Start of The data
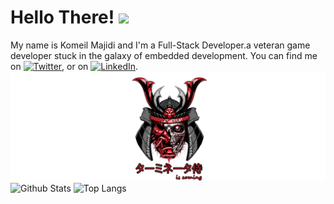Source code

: # Hello There! <img src="https://raw.githubusercontent.com/MartinHeinz/MartinHeinz/master/wave.gif" width="30px">
My name is Komeil Majidi and I'm a Full-Stack Developer.a veteran game developer stuck in the galaxy of embedded development. You can find me on [![Twitter][1.2]][1],  or on [![LinkedIn][3.2]][3].
![](images/terminator-samurai.png)
![Github Stats](https://github-readme-stats.vercel.app/api?username=komeilkma&count_private=true&show_icons=true)
![Top Langs](https://github-readme-stats.vercel.app/api/top-langs/?username=komeilkma&&layout=compact&langs_count=10)

[1.2]: http://i.imgur.com/wWzX9uB.png (twitter icon without padding)
[2.2]: http://i.imgur.com/9I6NRUm.png (github icon without padding)
[3.2]: https://raw.githubusercontent.com/MartinHeinz/MartinHeinz/master/linkedin-3-16.png (LinkedIn icon without padding)


[1]: https://twitter.com/komeilmajidi
[2]: https://github.com/komeilkma
[3]: https://www.linkedin.com/in/komeilkma/
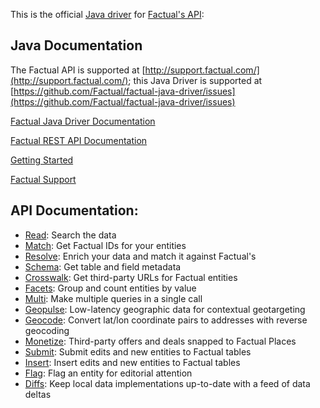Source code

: This is the official [Java driver](https://github.com/Factual/factual-java-driver) for [Factual's API](http://developer.factual.com):

## Java Documentation

The Factual API is supported at [http://support.factual.com/](http://support.factual.com/); this Java Driver is supported at [https://github.com/Factual/factual-java-driver/issues](https://github.com/Factual/factual-java-driver/issues)

[Factual Java Driver Documentation](https://github.com/Factual/factual-java-driver/wiki)

[Factual REST API Documentation](http://developer.factual.com)

[Getting Started](https://github.com/Factual/factual-java-driver/wiki/Getting-Started)

[Factual Support](http://support.factual.com)

## API Documentation:

*   [Read](http://developer.factual.com/display/docs/Factual+Developer+APIs+Version+3): Search the data
*   [Match](http://developer.factual.com/display/docs/Places+API+-+Match): Get Factual IDs for your entities
*   [Resolve](http://developer.factual.com/display/docs/Places+API+-+Resolve): Enrich your data and match it against Factual's
*   [Schema](http://developer.factual.com/display/docs/Core+API+-+Schema): Get table and field metadata
*   [Crosswalk](http://developer.factual.com/display/docs/Places+API+-+Crosswalk): Get third-party URLs for Factual entities
*   [Facets](http://developer.factual.com/display/docs/Core+API+-+Facets): Group and count entities by value
*   [Multi](http://developer.factual.com/display/docs/Core+API+-+Multi): Make multiple queries in a single call
*	[Geopulse](http://developer.factual.com/display/docs/Places+API+-+Geopulse): Low-latency geographic data for contextual geotargeting
*	[Geocode](http://developer.factual.com/display/docs/Places+API+-+Reverse+Geocoder): Convert lat/lon coordinate pairs to addresses with reverse geocoding
*	[Monetize](http://developer.factual.com/display/docs/Places+API+-+Monetize): Third-party offers and deals snapped to Factual Places
*	[Submit](): Submit edits and new entities to Factual tables
*	[Insert](): Insert edits and new entities to Factual tables
*   [Flag](): Flag an entity for editorial attention
*   [Diffs](): Keep local data implementations up-to-date with a feed of data deltas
End of The data
The required output is an exact retyping of the lines from the one that contains "for editorial attention" through the last line of the material above.

*   [Flag](): Flag an entity for editorial attention
*   [Diffs](): Keep local data implementations up-to-date with a feed of data deltas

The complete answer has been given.